Extracted records:
----------

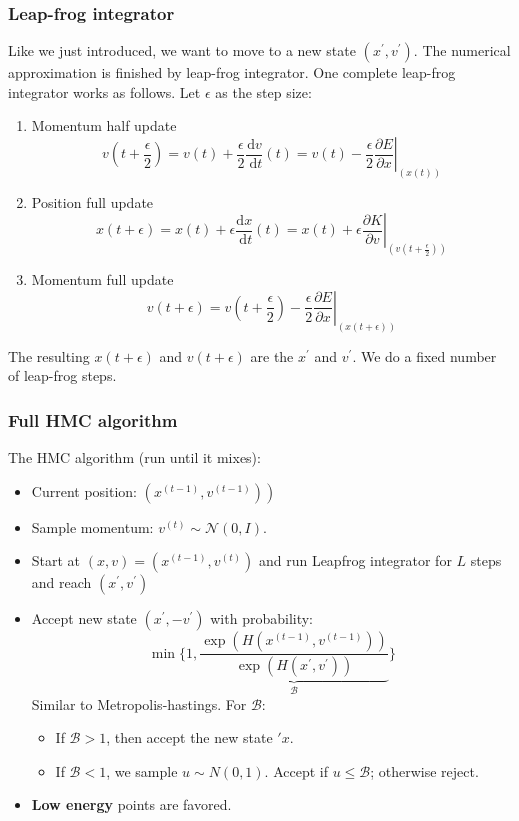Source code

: \subsubsection*{Leap-frog integrator}
Like we just introduced, we want to move to a new state $(x^\prime,v^\prime)$. The numerical approximation is finished by leap-frog integrator. One complete leap-frog integrator works as follows. Let $\epsilon$ as the step size:
\begin{enumerate}
    \item Momentum half update
    $$v\left(t+\frac{\epsilon}{2}\right)=v(t)+\frac{\epsilon}{2} \frac{\mathrm{d} v}{\mathrm{~d} t}(t)=v(t)-\frac{\epsilon}{2}\left. \frac{\partial E}{\partial x}\right|_{(x(t))}$$
    \item Position full update 
    $$x(t+\epsilon)=x(t)+\epsilon \frac{\mathrm{d} x}{\mathrm{~d} t}(t)=x(t)+\epsilon \left.\frac{\partial K}{\partial v}\right|_{\left(v\left(t+\frac{\epsilon}{2}\right)\right)}$$
    \item Momentum full update
    $$v(t+\epsilon)=v\left(t+\frac{\epsilon}{2}\right)-\frac{\epsilon}{2} \left.\frac{\partial E}{\partial x}\right|_{(x(t+\epsilon))}$$
\end{enumerate}
The resulting $x(t+\epsilon)$ and $v(t+\epsilon)$ are the $x^\prime$ and $v^\prime$. We do a fixed number of leap-frog steps.
\subsubsection*{Full HMC algorithm}
The HMC algorithm (run until it mixes):
\begin{itemize}
    \item Current position: $\left.\left(x^{(t-1)}, v^{(t-1)}\right)\right)$
    \item Sample momentum: $v^{(t)} \sim \mathcal{N}(0, I)$.
    \item Start at $(x, v)=\left(x^{(t-1)}, v^{(t)}\right)$ and run Leapfrog integrator for $L$ steps and reach $\left(x^{\prime}, v^{\prime}\right)$
    \item Accept new state $\left(x^{\prime},-v^{\prime}\right)$ with probability:
    $$
    \min \Biggl\{1, \underbrace{\frac{\exp \left(H\left(x^{(t-1)}, v^{(t-1)}\right)\right)}{\exp \left(H\left(x^{\prime}, v^{\prime}\right)\right)}}_{\mathcal{B}}\Biggl\}
    $$
    Similar to Metropolis-hastings. For $\mathcal{B}$:
    \begin{itemize}
        \item If $\mathcal{B}>1$, then accept the new state $\prime{x}$.
        \item If $\mathcal{B}<1$, we sample $u\sim N(0,1)$. Accept if $u\leq\mathcal{B}$; otherwise reject.
    \end{itemize}
    \item \textbf{Low energy} points are favored.
\end{itemize}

----------

• _Problem details_: Skipping any images, write out all the data exactly.

• _Exercise output_:
Source code

: \subsubsection*{Leap-frog integrator}
Like we just introduced, we want to move to a new state $(x^\prime,v^\prime)$. The numerical approximation is finished by leap-frog integrator. One complete leap-frog integrator works as follows. Let $\epsilon$ as the step size:
\begin{enumerate}
    \item Momentum half update
    $$v\left(t+\frac{\epsilon}{2}\right)=v(t)+\frac{\epsilon}{2} \frac{\mathrm{d} v}{\mathrm{~d} t}(t)=v(t)-\frac{\epsilon}{2}\left. \frac{\partial E}{\partial x}\right|_{(x(t))}$$
    \item Position full update 
    $$x(t+\epsilon)=x(t)+\epsilon \frac{\mathrm{d} x}{\mathrm{~d} t}(t)=x(t)+\epsilon \left.\frac{\partial K}{\partial v}\right|_{\left(v\left(t+\frac{\epsilon}{2}\right)\right)}$$
    \item Momentum full update
    $$v(t+\epsilon)=v\left(t+\frac{\epsilon}{2}\right)-\frac{\epsilon}{2} \left.\frac{\partial E}{\partial x}\right|_{(x(t+\epsilon))}$$
\end{enumerate}
The resulting $x(t+\epsilon)$ and $v(t+\epsilon)$ are the $x^\prime$ and $v^\prime$. We do a fixed number of leap-frog steps.
\subsubsection*{Full HMC algorithm}
The HMC algorithm (run until it mixes):
\begin{itemize}
    \item Current position: $\left.\left(x^{(t-1)}, v^{(t-1)}\right)\right)$
    \item Sample momentum: $v^{(t)} \sim \mathcal{N}(0, I)$.
    \item Start at $(x, v)=\left(x^{(t-1)}, v^{(t)}\right)$ and run Leapfrog integrator for $L$ steps and reach $\left(x^{\prime}, v^{\prime}\right)$
    \item Accept new state $\left(x^{\prime},-v^{\prime}\right)$ with probability:
    $$
    \min \Biggl\{1, \underbrace{\frac{\exp \left(H\left(x^{(t-1)}, v^{(t-1)}\right)\right)}{\exp \left(H\left(x^{\prime}, v^{\prime}\right)\right)}}_{\mathcal{B}}\Biggl\}
    $$
    Similar to Metropolis-hastings. For $\mathcal{B}$:
    \begin{itemize}
        \item If $\mathcal{B}>1$, then accept the new state $\prime{x}$.
        \item If $\mathcal{B}<1$, we sample $u\sim N(0,1)$. Accept if $u\leq\mathcal{B}$; otherwise reject.
    \end{itemize}
    \item \textbf{Low energy} points are favored.
\end{itemize}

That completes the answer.